_Task brief_
Only the number is wanted: how many lines of the data contain "from"?

_Source material_
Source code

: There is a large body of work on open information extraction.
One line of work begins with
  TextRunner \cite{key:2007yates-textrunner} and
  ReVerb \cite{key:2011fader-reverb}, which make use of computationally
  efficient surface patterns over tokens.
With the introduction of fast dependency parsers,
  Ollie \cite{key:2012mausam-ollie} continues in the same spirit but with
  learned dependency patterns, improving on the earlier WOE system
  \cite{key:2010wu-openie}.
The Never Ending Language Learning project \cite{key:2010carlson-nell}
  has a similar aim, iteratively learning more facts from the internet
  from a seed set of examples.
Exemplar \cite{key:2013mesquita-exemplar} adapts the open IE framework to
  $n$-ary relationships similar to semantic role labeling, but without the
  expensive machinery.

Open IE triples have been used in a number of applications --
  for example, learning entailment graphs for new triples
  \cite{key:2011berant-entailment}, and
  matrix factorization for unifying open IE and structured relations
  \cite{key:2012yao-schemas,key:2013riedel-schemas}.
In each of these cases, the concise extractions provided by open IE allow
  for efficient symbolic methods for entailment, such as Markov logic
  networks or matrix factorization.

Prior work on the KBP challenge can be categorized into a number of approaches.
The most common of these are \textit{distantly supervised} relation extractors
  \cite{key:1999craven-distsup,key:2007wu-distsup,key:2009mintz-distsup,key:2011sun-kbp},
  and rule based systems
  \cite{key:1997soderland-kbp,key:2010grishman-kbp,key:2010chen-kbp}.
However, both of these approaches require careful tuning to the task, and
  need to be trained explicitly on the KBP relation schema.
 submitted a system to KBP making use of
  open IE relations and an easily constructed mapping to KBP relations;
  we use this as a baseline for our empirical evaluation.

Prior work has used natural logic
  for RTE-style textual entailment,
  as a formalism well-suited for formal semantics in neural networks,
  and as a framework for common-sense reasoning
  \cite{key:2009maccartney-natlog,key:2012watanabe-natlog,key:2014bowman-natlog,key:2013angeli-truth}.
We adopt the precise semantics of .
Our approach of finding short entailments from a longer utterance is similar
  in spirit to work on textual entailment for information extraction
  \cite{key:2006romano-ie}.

_Worked solution_
3